Studio album by I See Stars
- Released: April 14, 2009
- Studios: Chango Gridlock Studios, Lake Mary, Florida
- Genres: Electronicore; post-hardcore; metalcore;
- Length: 32:36
- Label: Sumerian
- Producer: Cameron Mizell

I See Stars chronology
| I See Stars (2008) | 3-D (2009) | The End of the World Party (2011) |

= 3-D (I See Stars album) =

2009 album by I See Stars

3-D is the debut album by the American electronicore band I See Stars.

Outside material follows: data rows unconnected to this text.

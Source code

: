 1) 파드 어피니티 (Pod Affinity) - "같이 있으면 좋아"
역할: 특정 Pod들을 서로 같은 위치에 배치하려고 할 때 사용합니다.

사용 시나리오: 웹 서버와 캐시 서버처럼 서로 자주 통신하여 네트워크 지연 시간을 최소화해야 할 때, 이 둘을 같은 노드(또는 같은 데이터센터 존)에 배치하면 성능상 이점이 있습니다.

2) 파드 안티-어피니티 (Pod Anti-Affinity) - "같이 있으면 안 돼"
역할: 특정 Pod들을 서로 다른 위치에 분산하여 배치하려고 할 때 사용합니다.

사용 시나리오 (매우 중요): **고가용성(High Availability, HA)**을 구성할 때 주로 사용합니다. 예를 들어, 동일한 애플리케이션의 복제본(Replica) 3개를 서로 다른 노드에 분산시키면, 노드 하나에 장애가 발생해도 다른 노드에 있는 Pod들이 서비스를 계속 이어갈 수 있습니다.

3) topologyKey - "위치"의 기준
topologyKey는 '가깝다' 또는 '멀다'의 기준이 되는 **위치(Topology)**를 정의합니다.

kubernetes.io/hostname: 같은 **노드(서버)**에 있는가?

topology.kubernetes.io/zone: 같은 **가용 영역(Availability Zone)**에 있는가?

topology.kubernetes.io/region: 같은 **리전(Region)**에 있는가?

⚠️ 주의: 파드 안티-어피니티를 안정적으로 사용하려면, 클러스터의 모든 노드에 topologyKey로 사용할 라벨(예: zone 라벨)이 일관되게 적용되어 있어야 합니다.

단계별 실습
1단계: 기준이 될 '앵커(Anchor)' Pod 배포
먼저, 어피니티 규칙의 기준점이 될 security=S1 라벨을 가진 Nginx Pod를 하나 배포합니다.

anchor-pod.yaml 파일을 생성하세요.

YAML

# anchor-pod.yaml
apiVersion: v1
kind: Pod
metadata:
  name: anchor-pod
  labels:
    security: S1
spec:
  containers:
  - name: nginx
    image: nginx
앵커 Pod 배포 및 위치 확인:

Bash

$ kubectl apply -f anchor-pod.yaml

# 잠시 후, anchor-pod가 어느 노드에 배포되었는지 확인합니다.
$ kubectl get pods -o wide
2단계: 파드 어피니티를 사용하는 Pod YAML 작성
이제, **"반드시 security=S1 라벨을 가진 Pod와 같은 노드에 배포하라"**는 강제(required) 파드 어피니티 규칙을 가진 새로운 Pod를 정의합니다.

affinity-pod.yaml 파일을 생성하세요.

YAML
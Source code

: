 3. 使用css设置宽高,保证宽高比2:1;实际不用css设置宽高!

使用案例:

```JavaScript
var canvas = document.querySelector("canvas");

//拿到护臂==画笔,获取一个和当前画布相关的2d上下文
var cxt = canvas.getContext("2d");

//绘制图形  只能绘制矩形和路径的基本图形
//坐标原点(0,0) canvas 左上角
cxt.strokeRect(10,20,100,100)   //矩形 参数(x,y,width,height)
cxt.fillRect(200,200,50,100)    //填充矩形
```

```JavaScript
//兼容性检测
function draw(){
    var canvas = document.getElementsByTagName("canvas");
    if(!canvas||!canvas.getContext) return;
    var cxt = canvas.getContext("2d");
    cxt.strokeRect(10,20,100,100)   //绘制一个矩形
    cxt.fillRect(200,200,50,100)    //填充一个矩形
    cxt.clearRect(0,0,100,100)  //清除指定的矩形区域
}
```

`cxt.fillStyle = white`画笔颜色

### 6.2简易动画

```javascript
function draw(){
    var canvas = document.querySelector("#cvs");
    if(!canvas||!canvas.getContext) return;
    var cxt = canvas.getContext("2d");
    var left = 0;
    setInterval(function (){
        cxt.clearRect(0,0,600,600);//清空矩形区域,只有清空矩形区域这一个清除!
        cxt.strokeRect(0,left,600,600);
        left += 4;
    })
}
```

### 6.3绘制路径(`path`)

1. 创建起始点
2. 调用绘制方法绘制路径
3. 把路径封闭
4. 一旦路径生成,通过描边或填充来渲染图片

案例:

The album debuted at number 176 on the Billboard 200, number 5 on Top Heatseekers, and number 22 on Top Independent Albums. The songs "Save the Cheerleader" and "The Big Bad Wolf" were both re-recorded from the band's first EP, Green Light Go!. The singles "The Common Hours", "3D" and "Where the Sidewalk Ends", were also re-recorded, having been previously released as demos.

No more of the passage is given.